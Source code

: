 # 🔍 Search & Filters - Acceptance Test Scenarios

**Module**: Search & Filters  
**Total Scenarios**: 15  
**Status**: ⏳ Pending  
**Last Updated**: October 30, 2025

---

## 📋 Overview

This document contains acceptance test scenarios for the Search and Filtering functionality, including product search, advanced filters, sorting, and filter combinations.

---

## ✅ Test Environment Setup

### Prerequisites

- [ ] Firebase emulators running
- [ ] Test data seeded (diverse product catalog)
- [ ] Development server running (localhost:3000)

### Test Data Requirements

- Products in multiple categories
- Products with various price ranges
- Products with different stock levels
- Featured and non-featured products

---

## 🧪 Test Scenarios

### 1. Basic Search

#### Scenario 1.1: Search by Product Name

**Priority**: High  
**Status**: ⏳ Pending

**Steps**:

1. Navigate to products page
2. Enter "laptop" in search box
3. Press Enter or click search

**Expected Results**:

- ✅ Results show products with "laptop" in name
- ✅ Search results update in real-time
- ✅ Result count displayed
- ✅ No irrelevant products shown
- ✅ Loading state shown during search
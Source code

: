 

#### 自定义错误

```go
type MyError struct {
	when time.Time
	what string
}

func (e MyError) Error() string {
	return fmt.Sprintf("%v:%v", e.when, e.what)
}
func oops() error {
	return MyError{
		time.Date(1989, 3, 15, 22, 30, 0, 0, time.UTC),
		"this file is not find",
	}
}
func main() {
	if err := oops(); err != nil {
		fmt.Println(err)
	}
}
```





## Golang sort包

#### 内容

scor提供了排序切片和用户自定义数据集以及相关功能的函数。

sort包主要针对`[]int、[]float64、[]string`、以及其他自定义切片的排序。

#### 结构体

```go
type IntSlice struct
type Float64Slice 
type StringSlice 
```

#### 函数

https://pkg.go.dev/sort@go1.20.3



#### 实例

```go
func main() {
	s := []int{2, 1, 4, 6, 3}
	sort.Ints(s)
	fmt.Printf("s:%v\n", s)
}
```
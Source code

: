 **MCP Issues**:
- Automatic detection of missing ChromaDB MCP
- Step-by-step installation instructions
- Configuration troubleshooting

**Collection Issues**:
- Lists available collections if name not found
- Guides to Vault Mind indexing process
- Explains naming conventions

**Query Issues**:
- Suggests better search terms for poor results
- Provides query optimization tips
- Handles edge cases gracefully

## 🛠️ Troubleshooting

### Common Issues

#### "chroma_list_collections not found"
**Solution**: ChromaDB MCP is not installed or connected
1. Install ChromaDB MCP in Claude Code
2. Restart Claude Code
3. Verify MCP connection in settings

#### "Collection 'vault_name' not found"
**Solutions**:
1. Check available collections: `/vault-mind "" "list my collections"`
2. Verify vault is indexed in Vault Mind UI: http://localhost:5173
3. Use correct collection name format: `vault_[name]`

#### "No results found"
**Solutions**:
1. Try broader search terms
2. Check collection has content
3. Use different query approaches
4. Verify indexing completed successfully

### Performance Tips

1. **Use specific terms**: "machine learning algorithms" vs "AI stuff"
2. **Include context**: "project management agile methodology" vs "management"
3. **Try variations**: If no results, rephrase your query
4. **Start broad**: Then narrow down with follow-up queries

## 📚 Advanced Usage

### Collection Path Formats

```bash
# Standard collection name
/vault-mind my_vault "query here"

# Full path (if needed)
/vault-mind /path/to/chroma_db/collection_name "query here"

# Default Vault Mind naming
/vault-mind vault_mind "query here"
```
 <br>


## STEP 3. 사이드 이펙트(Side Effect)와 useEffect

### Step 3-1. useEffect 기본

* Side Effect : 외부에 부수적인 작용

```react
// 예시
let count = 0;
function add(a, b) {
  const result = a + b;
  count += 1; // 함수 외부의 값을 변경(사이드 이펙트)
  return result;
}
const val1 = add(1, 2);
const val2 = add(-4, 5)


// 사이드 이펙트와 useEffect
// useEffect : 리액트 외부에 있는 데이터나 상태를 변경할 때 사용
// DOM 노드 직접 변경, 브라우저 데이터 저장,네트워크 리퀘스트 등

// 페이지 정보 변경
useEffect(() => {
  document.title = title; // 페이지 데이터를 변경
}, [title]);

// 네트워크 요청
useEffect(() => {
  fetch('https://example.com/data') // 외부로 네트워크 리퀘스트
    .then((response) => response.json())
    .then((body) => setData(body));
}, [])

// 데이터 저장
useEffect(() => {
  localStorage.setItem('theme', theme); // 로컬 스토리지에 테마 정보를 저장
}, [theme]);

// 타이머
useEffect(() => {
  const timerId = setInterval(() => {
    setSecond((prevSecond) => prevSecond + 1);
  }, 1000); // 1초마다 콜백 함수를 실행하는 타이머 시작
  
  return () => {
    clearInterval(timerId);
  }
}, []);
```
******************************
## What to work on:
Return each line of the preceding material in which "리퀘스트" can be found.

## Result of this task:
// DOM 노드 직접 변경, 브라우저 데이터 저장,네트워크 리퀘스트 등
  fetch('https://example.com/data') // 외부로 네트워크 리퀘스트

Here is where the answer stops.